***** RECORDS FOR THE TASK

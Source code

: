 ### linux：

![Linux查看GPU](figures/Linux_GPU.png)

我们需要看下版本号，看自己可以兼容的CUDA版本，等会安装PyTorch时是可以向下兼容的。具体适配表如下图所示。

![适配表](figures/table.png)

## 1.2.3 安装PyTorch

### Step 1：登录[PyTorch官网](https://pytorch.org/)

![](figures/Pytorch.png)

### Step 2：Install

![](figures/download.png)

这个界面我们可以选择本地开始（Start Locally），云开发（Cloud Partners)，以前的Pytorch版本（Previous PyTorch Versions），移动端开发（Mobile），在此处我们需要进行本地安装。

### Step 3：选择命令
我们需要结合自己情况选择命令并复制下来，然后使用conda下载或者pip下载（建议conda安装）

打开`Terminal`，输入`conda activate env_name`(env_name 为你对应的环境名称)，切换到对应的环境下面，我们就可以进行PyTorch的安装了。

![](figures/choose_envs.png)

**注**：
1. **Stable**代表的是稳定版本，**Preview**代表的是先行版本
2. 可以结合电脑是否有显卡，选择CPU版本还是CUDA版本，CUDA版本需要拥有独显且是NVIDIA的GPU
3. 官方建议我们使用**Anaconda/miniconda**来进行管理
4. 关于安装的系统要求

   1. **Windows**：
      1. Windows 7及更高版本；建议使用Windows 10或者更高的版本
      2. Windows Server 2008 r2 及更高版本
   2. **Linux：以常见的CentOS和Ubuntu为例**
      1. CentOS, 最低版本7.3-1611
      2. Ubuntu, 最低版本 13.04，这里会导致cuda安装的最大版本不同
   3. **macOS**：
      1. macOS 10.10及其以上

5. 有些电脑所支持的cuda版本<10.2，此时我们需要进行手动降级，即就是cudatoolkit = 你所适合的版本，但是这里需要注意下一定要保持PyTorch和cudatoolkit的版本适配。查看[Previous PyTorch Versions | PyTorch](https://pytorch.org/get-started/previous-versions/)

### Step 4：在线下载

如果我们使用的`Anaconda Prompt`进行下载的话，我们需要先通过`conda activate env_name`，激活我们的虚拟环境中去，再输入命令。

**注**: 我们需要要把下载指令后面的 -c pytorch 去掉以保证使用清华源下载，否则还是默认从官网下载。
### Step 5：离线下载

**********

TO DO: The lines above that hold "Previous" are the result; show every one of them.

ANSWER TO THIS TASK:
这个界面我们可以选择本地开始（Start Locally），云开发（Cloud Partners)，以前的Pytorch版本（Previous PyTorch Versions），移动端开发（Mobile），在此处我们需要进行本地安装。
5. 有些电脑所支持的cuda版本<10.2，此时我们需要进行手动降级，即就是cudatoolkit = 你所适合的版本，但是这里需要注意下一定要保持PyTorch和cudatoolkit的版本适配。查看[Previous PyTorch Versions | PyTorch](https://pytorch.org/get-started/previous-versions/)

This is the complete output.